▶ **Dataset extract**
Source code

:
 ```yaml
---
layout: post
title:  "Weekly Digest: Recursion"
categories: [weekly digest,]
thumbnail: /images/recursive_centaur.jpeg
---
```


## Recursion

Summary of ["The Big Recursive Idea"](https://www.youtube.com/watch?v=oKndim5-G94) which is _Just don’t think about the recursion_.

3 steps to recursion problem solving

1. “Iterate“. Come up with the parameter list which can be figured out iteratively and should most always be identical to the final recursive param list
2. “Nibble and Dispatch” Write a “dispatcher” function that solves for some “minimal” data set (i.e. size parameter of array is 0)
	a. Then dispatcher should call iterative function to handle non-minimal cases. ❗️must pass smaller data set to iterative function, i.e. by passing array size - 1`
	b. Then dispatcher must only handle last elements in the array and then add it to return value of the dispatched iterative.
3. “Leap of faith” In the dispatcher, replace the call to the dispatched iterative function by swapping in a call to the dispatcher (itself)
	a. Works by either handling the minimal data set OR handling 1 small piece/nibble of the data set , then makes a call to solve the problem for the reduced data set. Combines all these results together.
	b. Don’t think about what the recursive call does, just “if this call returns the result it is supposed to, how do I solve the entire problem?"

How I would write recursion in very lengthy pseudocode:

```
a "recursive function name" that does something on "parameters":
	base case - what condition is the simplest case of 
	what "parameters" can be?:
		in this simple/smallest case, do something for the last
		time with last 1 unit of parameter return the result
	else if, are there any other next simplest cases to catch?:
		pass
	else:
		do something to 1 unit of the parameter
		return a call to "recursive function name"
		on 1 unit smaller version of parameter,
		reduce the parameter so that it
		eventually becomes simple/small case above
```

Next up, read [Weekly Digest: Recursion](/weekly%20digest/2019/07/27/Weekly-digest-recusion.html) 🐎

==

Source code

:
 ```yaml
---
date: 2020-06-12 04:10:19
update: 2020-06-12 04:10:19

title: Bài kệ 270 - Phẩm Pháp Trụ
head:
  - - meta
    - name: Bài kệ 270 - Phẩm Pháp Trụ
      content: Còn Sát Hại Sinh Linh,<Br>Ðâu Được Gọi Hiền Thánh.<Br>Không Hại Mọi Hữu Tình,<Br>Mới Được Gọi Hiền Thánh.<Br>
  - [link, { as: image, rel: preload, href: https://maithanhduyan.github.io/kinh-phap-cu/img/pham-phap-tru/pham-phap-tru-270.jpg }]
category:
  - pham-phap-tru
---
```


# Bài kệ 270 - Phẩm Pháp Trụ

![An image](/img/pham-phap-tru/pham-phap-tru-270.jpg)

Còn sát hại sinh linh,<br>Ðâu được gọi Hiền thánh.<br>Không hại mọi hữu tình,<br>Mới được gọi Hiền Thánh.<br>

==

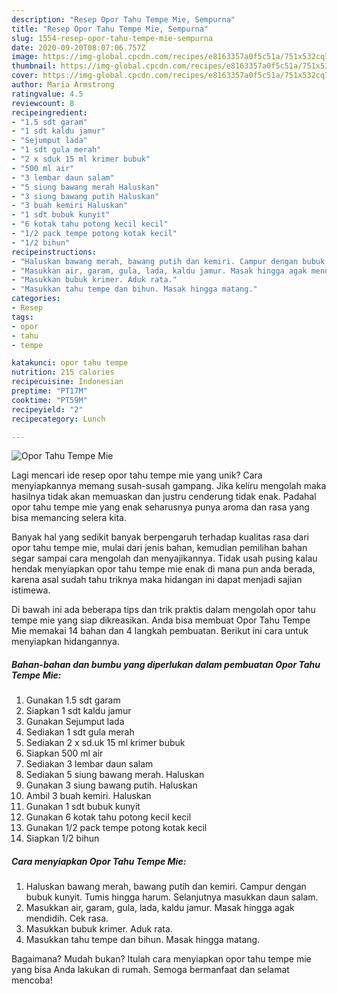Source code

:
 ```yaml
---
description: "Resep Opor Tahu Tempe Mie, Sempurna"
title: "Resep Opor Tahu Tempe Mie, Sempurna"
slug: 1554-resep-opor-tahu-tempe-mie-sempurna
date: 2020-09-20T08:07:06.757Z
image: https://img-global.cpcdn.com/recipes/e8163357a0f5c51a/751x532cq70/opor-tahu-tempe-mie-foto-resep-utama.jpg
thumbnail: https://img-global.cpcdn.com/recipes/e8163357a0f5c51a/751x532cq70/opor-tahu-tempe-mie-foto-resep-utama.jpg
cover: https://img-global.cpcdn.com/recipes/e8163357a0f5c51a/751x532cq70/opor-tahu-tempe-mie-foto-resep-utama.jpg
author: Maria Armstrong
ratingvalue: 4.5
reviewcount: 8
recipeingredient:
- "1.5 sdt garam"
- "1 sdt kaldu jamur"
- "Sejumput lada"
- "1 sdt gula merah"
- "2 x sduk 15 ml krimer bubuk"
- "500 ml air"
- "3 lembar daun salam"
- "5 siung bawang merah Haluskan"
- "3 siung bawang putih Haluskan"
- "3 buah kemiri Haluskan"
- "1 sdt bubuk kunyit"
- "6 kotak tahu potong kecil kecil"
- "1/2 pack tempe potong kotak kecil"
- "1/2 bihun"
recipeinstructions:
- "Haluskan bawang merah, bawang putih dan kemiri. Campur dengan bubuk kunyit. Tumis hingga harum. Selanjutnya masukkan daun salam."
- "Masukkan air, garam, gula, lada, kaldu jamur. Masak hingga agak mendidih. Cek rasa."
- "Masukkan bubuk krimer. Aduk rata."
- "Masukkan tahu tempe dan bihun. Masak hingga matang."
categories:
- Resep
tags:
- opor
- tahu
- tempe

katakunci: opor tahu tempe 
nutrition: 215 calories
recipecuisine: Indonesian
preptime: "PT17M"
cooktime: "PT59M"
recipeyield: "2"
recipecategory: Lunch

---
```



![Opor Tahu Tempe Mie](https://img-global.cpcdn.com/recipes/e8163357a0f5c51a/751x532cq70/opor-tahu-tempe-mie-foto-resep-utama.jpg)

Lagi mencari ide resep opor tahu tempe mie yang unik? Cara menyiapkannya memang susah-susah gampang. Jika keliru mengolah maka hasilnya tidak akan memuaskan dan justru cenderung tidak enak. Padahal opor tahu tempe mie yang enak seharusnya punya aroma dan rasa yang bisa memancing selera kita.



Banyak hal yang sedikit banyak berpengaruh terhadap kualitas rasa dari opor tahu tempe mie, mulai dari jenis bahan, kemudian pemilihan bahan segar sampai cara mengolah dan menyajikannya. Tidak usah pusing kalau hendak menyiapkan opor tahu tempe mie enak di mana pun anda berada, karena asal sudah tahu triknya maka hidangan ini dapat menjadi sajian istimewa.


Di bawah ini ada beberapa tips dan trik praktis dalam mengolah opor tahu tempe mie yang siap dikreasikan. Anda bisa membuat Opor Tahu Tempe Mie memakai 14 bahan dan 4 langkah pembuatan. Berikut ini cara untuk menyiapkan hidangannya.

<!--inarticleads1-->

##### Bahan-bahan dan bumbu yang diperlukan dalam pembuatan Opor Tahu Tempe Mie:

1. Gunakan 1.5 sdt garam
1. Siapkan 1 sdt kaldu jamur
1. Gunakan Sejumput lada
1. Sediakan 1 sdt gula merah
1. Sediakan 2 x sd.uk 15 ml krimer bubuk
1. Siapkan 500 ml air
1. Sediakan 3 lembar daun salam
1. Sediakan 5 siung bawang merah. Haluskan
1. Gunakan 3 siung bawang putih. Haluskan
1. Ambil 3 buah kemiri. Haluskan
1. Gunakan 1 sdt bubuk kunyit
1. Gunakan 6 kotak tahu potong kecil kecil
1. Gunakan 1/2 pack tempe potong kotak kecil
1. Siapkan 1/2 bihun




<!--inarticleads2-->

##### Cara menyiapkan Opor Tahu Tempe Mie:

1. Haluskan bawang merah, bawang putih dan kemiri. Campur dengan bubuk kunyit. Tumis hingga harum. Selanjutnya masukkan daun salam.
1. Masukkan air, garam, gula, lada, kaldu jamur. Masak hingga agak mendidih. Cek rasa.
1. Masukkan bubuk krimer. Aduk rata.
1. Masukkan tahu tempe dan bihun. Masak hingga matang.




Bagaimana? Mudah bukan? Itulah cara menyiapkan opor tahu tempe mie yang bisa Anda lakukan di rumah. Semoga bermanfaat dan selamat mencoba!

▶ **Assignment**
Take the lines above from the one containing "1. Gunakan 1/2 pack tempe potong kotak kecil" down to the one containing "1. Masukkan bubuk krimer. Aduk rata.", and transcribe them exactly, both ends included.

▶ **Solution**
1. Gunakan 1/2 pack tempe potong kotak kecil
1. Siapkan 1/2 bihun




<!--inarticleads2-->

##### Cara menyiapkan Opor Tahu Tempe Mie:

1. Haluskan bawang merah, bawang putih dan kemiri. Campur dengan bubuk kunyit. Tumis hingga harum. Selanjutnya masukkan daun salam.
1. Masukkan air, garam, gula, lada, kaldu jamur. Masak hingga agak mendidih. Cek rasa.
1. Masukkan bubuk krimer. Aduk rata.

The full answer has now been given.